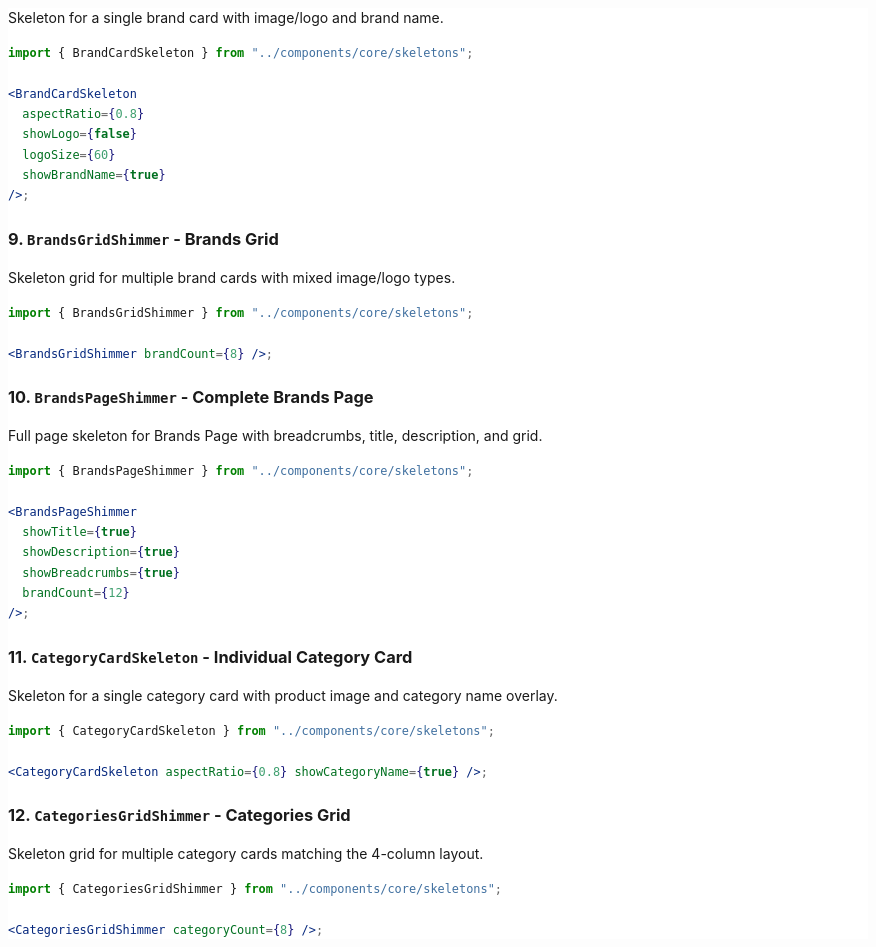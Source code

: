 Skeleton for a single brand card with image/logo and brand name.

```jsx
import { BrandCardSkeleton } from "../components/core/skeletons";

<BrandCardSkeleton
  aspectRatio={0.8}
  showLogo={false}
  logoSize={60}
  showBrandName={true}
/>;
```

### 9. `BrandsGridShimmer` - Brands Grid

Skeleton grid for multiple brand cards with mixed image/logo types.

```jsx
import { BrandsGridShimmer } from "../components/core/skeletons";

<BrandsGridShimmer brandCount={8} />;
```

### 10. `BrandsPageShimmer` - Complete Brands Page

Full page skeleton for Brands Page with breadcrumbs, title, description, and grid.

```jsx
import { BrandsPageShimmer } from "../components/core/skeletons";

<BrandsPageShimmer
  showTitle={true}
  showDescription={true}
  showBreadcrumbs={true}
  brandCount={12}
/>;
```

### 11. `CategoryCardSkeleton` - Individual Category Card

Skeleton for a single category card with product image and category name overlay.

```jsx
import { CategoryCardSkeleton } from "../components/core/skeletons";

<CategoryCardSkeleton aspectRatio={0.8} showCategoryName={true} />;
```

### 12. `CategoriesGridShimmer` - Categories Grid

Skeleton grid for multiple category cards matching the 4-column layout.

```jsx
import { CategoriesGridShimmer } from "../components/core/skeletons";

<CategoriesGridShimmer categoryCount={8} />;
```
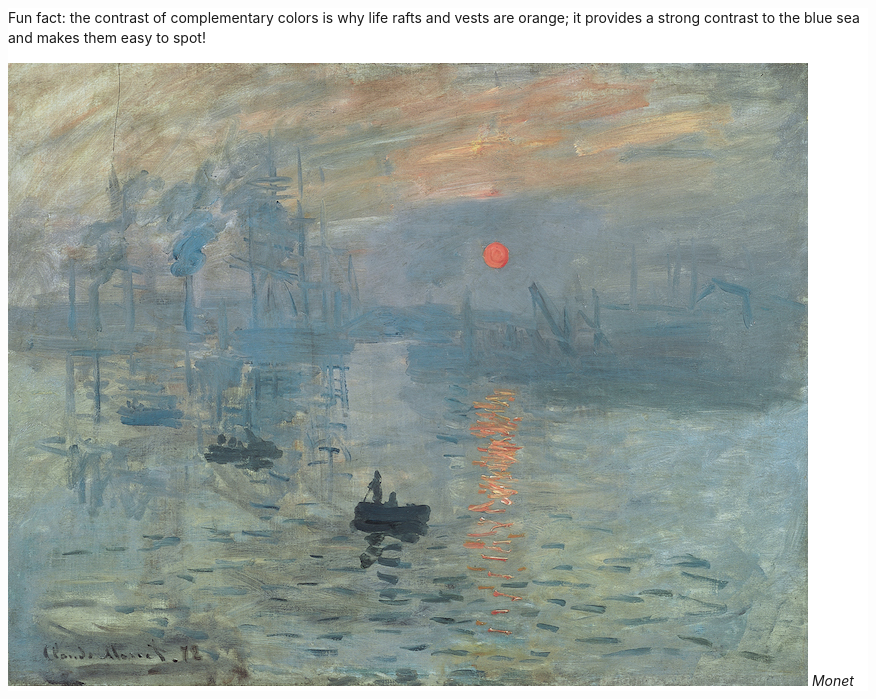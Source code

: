 Fun fact: the contrast of complementary colors is why life rafts and vests are
orange; it provides a strong contrast to the blue sea and makes them easy to
spot!

![](/public/images/2018-02-11-generative-color-algorithms/monet.jpg)
*Monet*
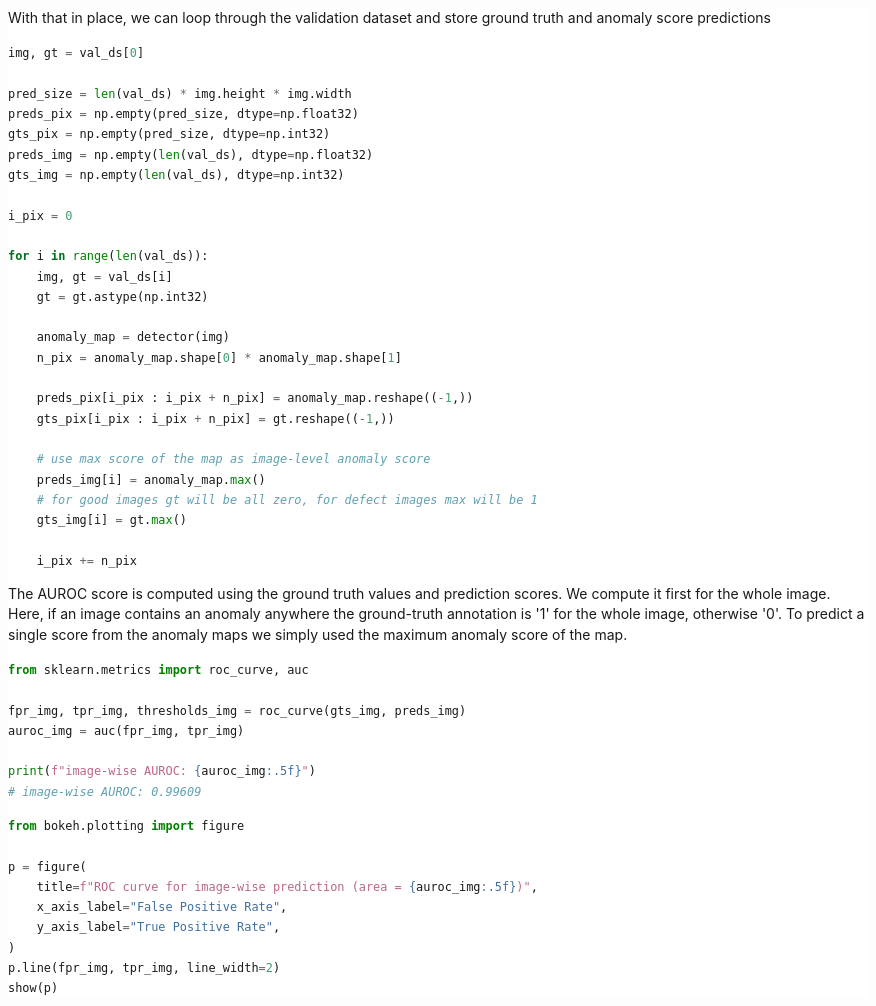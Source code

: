 With that in place, we can loop through the validation dataset and store ground truth and anomaly score predictions


```python
img, gt = val_ds[0]

pred_size = len(val_ds) * img.height * img.width
preds_pix = np.empty(pred_size, dtype=np.float32)
gts_pix = np.empty(pred_size, dtype=np.int32)
preds_img = np.empty(len(val_ds), dtype=np.float32)
gts_img = np.empty(len(val_ds), dtype=np.int32)

i_pix = 0

for i in range(len(val_ds)):
    img, gt = val_ds[i]
    gt = gt.astype(np.int32)

    anomaly_map = detector(img)
    n_pix = anomaly_map.shape[0] * anomaly_map.shape[1]

    preds_pix[i_pix : i_pix + n_pix] = anomaly_map.reshape((-1,))
    gts_pix[i_pix : i_pix + n_pix] = gt.reshape((-1,))

    # use max score of the map as image-level anomaly score
    preds_img[i] = anomaly_map.max()
    # for good images gt will be all zero, for defect images max will be 1
    gts_img[i] = gt.max()

    i_pix += n_pix
```

The AUROC score is computed using the ground truth values and prediction scores. We compute it first for the whole image. Here, if an image contains an anomaly anywhere the ground-truth annotation is '1' for the whole image, otherwise '0'.
To predict a single score from the anomaly maps we simply used the maximum anomaly score of the map.


```python
from sklearn.metrics import roc_curve, auc

fpr_img, tpr_img, thresholds_img = roc_curve(gts_img, preds_img)
auroc_img = auc(fpr_img, tpr_img)

print(f"image-wise AUROC: {auroc_img:.5f}")
# image-wise AUROC: 0.99609
```


```python
from bokeh.plotting import figure

p = figure(
    title=f"ROC curve for image-wise prediction (area = {auroc_img:.5f})",
    x_axis_label="False Positive Rate",
    y_axis_label="True Positive Rate",
)
p.line(fpr_img, tpr_img, line_width=2)
show(p)
```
= = = =
What you have to do:
Would you repeat the entries exactly, but with no pictures?

Solution to this task:
Source code

: Skeleton for a single brand card with image/logo and brand name.

```jsx
import { BrandCardSkeleton } from "../components/core/skeletons";

<BrandCardSkeleton
  aspectRatio={0.8}
  showLogo={false}
  logoSize={60}
  showBrandName={true}
/>;
```

### 9. `BrandsGridShimmer` - Brands Grid

Skeleton grid for multiple brand cards with mixed image/logo types.

```jsx
import { BrandsGridShimmer } from "../components/core/skeletons";

<BrandsGridShimmer brandCount={8} />;
```

### 10. `BrandsPageShimmer` - Complete Brands Page

Full page skeleton for Brands Page with breadcrumbs, title, description, and grid.

```jsx
import { BrandsPageShimmer } from "../components/core/skeletons";

<BrandsPageShimmer
  showTitle={true}
  showDescription={true}
  showBreadcrumbs={true}
  brandCount={12}
/>;
```

### 11. `CategoryCardSkeleton` - Individual Category Card

Skeleton for a single category card with product image and category name overlay.

```jsx
import { CategoryCardSkeleton } from "../components/core/skeletons";

<CategoryCardSkeleton aspectRatio={0.8} showCategoryName={true} />;
```

### 12. `CategoriesGridShimmer` - Categories Grid

Skeleton grid for multiple category cards matching the 4-column layout.

```jsx
import { CategoriesGridShimmer } from "../components/core/skeletons";

<CategoriesGridShimmer categoryCount={8} />;
```
Source code

: Fun fact: the contrast of complementary colors is why life rafts and vests are
orange; it provides a strong contrast to the blue sea and makes them easy to
spot!

![](/public/images/2018-02-11-generative-color-algorithms/monet.jpg)
*Monet*
Source code

: With that in place, we can loop through the validation dataset and store ground truth and anomaly score predictions


```python
img, gt = val_ds[0]

pred_size = len(val_ds) * img.height * img.width
preds_pix = np.empty(pred_size, dtype=np.float32)
gts_pix = np.empty(pred_size, dtype=np.int32)
preds_img = np.empty(len(val_ds), dtype=np.float32)
gts_img = np.empty(len(val_ds), dtype=np.int32)

i_pix = 0

for i in range(len(val_ds)):
    img, gt = val_ds[i]
    gt = gt.astype(np.int32)

    anomaly_map = detector(img)
    n_pix = anomaly_map.shape[0] * anomaly_map.shape[1]

    preds_pix[i_pix : i_pix + n_pix] = anomaly_map.reshape((-1,))
    gts_pix[i_pix : i_pix + n_pix] = gt.reshape((-1,))

    # use max score of the map as image-level anomaly score
    preds_img[i] = anomaly_map.max()
    # for good images gt will be all zero, for defect images max will be 1
    gts_img[i] = gt.max()

    i_pix += n_pix
```

The AUROC score is computed using the ground truth values and prediction scores. We compute it first for the whole image. Here, if an image contains an anomaly anywhere the ground-truth annotation is '1' for the whole image, otherwise '0'.
To predict a single score from the anomaly maps we simply used the maximum anomaly score of the map.


```python
from sklearn.metrics import roc_curve, auc

fpr_img, tpr_img, thresholds_img = roc_curve(gts_img, preds_img)
auroc_img = auc(fpr_img, tpr_img)

print(f"image-wise AUROC: {auroc_img:.5f}")
# image-wise AUROC: 0.99609
```


```python
from bokeh.plotting import figure

p = figure(
    title=f"ROC curve for image-wise prediction (area = {auroc_img:.5f})",
    x_axis_label="False Positive Rate",
    y_axis_label="True Positive Rate",
)
p.line(fpr_img, tpr_img, line_width=2)
show(p)
```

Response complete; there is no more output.